• Instructions for the task: In your copy, drop the images and return each record exactly as it stands.
Task input Start Marker
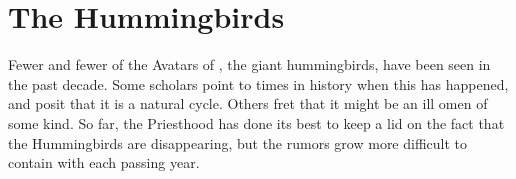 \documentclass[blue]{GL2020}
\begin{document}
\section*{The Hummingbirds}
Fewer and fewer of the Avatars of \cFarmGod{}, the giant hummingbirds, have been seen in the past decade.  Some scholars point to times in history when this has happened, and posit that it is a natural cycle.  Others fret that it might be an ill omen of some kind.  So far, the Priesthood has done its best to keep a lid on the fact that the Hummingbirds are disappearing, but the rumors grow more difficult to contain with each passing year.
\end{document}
Task input End Marker
• Solution for this task:
 \documentclass[blue]{GL2020}
\begin{document}
\section*{The Hummingbirds}
Fewer and fewer of the Avatars of \cFarmGod{}, the giant hummingbirds, have been seen in the past decade.  Some scholars point to times in history when this has happened, and posit that it is a natural cycle.  Others fret that it might be an ill omen of some kind.  So far, the Priesthood has done its best to keep a lid on the fact that the Hummingbirds are disappearing, but the rumors grow more difficult to contain with each passing year.
\end{document}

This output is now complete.